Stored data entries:
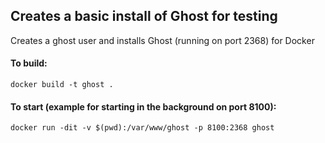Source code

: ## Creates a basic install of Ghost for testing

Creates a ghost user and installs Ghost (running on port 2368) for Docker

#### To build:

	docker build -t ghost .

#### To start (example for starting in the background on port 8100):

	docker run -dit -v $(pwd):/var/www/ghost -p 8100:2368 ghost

...

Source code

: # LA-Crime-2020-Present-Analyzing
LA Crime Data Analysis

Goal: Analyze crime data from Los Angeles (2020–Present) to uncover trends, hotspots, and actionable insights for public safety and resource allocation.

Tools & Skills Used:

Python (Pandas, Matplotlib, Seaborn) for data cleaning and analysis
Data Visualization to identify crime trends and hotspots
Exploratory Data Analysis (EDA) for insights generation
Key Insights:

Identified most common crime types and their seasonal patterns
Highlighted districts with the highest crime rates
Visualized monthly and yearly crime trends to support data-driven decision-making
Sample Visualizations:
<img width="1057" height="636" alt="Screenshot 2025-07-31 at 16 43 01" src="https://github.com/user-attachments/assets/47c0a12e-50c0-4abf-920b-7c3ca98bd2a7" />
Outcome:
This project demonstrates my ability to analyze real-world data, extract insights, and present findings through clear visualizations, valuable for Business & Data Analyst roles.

--

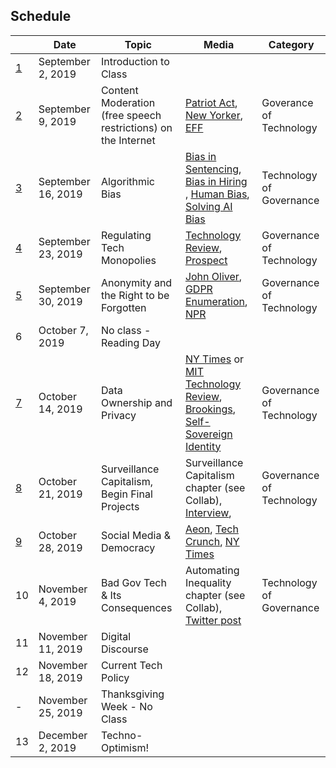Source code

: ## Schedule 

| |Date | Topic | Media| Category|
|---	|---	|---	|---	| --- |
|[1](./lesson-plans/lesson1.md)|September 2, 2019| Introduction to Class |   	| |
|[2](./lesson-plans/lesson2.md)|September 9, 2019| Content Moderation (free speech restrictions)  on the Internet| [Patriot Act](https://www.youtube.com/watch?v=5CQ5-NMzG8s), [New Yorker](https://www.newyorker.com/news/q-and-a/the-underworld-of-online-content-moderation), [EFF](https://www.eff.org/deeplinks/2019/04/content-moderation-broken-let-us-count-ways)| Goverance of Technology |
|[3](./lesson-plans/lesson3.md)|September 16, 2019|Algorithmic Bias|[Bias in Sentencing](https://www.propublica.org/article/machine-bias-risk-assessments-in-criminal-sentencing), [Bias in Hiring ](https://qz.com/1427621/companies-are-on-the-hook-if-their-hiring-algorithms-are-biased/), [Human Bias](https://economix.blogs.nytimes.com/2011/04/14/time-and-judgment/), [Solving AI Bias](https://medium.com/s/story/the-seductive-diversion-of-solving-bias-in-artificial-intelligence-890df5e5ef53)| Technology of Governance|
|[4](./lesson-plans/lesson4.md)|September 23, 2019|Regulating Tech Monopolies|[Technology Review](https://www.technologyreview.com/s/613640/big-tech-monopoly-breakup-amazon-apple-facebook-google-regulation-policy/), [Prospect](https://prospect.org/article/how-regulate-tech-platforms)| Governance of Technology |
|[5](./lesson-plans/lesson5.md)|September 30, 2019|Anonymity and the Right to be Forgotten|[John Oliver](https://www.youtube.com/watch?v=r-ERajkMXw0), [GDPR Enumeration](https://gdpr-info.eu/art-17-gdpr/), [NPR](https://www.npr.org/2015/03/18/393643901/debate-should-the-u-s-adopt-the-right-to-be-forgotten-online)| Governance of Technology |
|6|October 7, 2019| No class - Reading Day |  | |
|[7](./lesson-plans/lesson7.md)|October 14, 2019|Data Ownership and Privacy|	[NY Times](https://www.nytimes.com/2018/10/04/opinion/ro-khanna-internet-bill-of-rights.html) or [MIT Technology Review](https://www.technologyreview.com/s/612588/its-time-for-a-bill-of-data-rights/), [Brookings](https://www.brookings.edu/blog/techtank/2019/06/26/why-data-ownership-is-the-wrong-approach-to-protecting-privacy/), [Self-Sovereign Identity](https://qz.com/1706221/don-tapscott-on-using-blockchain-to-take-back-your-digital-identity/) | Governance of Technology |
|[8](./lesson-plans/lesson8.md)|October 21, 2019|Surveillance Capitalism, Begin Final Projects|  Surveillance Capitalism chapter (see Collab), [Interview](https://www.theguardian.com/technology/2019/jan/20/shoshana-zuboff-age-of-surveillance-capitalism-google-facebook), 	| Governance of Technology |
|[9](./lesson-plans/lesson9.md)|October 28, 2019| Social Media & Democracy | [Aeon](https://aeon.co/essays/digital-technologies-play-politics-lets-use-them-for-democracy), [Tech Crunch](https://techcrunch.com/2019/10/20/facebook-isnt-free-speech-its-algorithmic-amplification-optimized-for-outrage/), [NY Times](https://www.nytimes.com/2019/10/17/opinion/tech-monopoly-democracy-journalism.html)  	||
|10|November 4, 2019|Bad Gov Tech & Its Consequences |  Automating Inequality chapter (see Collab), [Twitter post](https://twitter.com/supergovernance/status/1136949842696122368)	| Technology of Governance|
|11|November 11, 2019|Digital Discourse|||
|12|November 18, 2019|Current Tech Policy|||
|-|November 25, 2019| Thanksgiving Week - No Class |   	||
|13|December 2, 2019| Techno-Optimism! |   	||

Your assignment: Beginning at the line above that contains "2019|Current Tech Policy|||", return each line exactly through the line that contains "2, 2019| Techno-Optimism!", and no others.

Problem solution:
|12|November 18, 2019|Current Tech Policy|||
|-|November 25, 2019| Thanksgiving Week - No Class |   	||
|13|December 2, 2019| Techno-Optimism! |   	||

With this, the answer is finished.